Reynolds posited that continuations allow a wide range of program transformations that can be useful both in the interpretation of programs (for example, through operational semantics) and in denotational semantics, in the style of Dana Scott and Christopher Strachey. Continuations were useful because they were an abstraction (of the rest of the program), in terms of a function or procedure that clarified the control structure of imperative programs. Considering the multifunctionality of the concept, it isn't surprising that continuations were independently rediscovered several times, and can't be attributed to a single person.
When the Algol 60 language (see http://en.wikipedia.org/wiki/ALGOL) was launched, there was a burgeoning of research on formal programming languages and their implementation. In an Algol compiler,3,4 the representation of a return address or the target of a jump had to provide both the relevant object code and a dynamic environment (such as a stack reference). In retrospect, according to Reynolds, this pair was a representation of a continuation. Similarly, in Peter Landin's abstract Stack-Environment-Control-Dump (SECD) machine,5 the dump, which described the computation to be executed after the control was concluded, was a representation of a continuation.

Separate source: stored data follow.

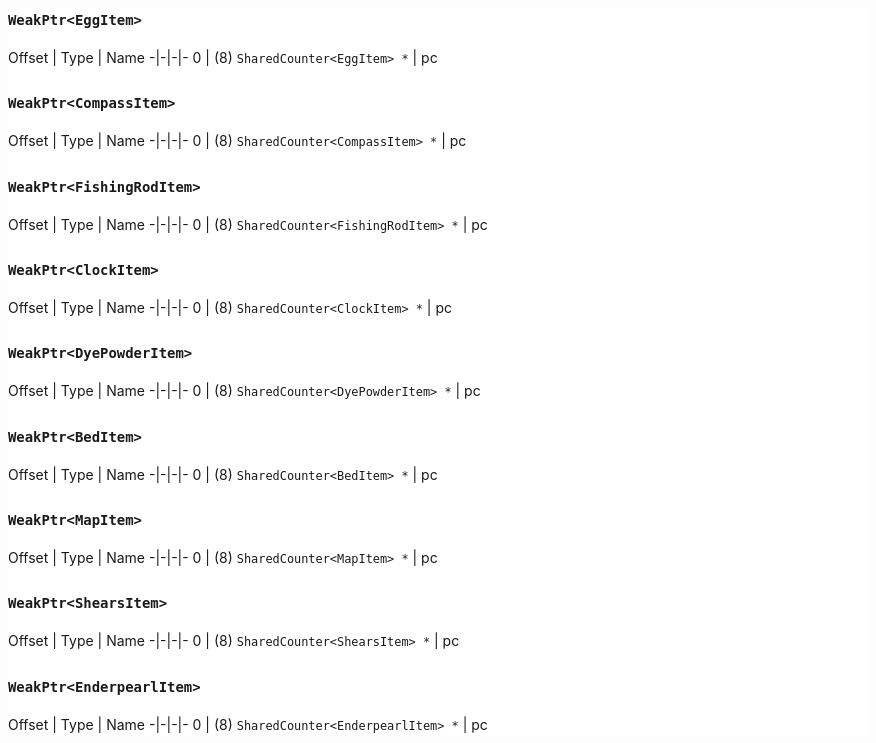 
### `WeakPtr<EggItem>`
Offset | Type | Name
-|-|-|-
0 | (8) `SharedCounter<EggItem> *` | pc


### `WeakPtr<CompassItem>`
Offset | Type | Name
-|-|-|-
0 | (8) `SharedCounter<CompassItem> *` | pc


### `WeakPtr<FishingRodItem>`
Offset | Type | Name
-|-|-|-
0 | (8) `SharedCounter<FishingRodItem> *` | pc


### `WeakPtr<ClockItem>`
Offset | Type | Name
-|-|-|-
0 | (8) `SharedCounter<ClockItem> *` | pc


### `WeakPtr<DyePowderItem>`
Offset | Type | Name
-|-|-|-
0 | (8) `SharedCounter<DyePowderItem> *` | pc


### `WeakPtr<BedItem>`
Offset | Type | Name
-|-|-|-
0 | (8) `SharedCounter<BedItem> *` | pc


### `WeakPtr<MapItem>`
Offset | Type | Name
-|-|-|-
0 | (8) `SharedCounter<MapItem> *` | pc


### `WeakPtr<ShearsItem>`
Offset | Type | Name
-|-|-|-
0 | (8) `SharedCounter<ShearsItem> *` | pc


### `WeakPtr<EnderpearlItem>`
Offset | Type | Name
-|-|-|-
0 | (8) `SharedCounter<EnderpearlItem> *` | pc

Perhaps the earliest description of a use of continuations was given by Adriaan van Wijngaarden6 in 1964 at the International Federation for Information Processing Working Conference on Formal Language Description Languages held in Baden bei Wein. The proceedings were published two years later.7
When Reynolds began to investigate the history of continuations, he was surprised that van Wijngaarden's presentation did not seem to establish the concept within the computer science community, even though Edsger Dijkstra, Tony Hoare, John McCarthy, Douglas McIlroy, and Christopher Strachey all participated in the recorded discussion of the presentation, and other conference attendees included Corrado Böhm, Calvin Elgot, Peter Landin, and Maurice Nivat. However, van Wijngaarden's contribution fell on fallow ground; even Strachey was unaware of the similarities between that work and Christopher Wadsworth's later description of continuations.
It's possible that the lack of communication was due to philosophical differences between van Wijngaarden and other researchers, particularly his abhorrence of abstract syntax and his belief that proper procedures were more basic than functions. A more likely cause, however, was his failure to pinpoint continuations themselves as a significant concept. As pointed out in McIlroy's private recollection to Reynolds:
... an idea can be understood without all its ramifications being seen, even by its originator. Since van Wijngaarden offered no practical examples of continuation passing, nor any theoretical application, save as a trick for proving one isolated and already known result, the value of continuations per se did not come through.8
In December 1969, the Polish researcher Antoni W. Mazurkiewicz circulated a working paper titled "Proving Algorithms by Tail Functions,"9 in which he used an automaton-like concept of an algorithm, for which he proposed a semantics using a tail function. This is an environment that maps labels into command continuations, similar to the continuation semantics of an imperative language with labels and goto instructions. Wadsworth has explicitly acknowledged that his later work was inspired by that of Mazurkiewicz.10
Continuations were introduced by F. Lockwood Morris during a colloquium given at Queen Mary College in London in November 1970.11 At the colloquium, Morris gave a definitional interpreter for a call-by-value functional language with extensions for assignments and labels. Reynolds was in the audience of that lecture and from the beginning appreciated the possibility of using different styles of definitional interpreters varying in their abstractness and circularity, making use of continuations.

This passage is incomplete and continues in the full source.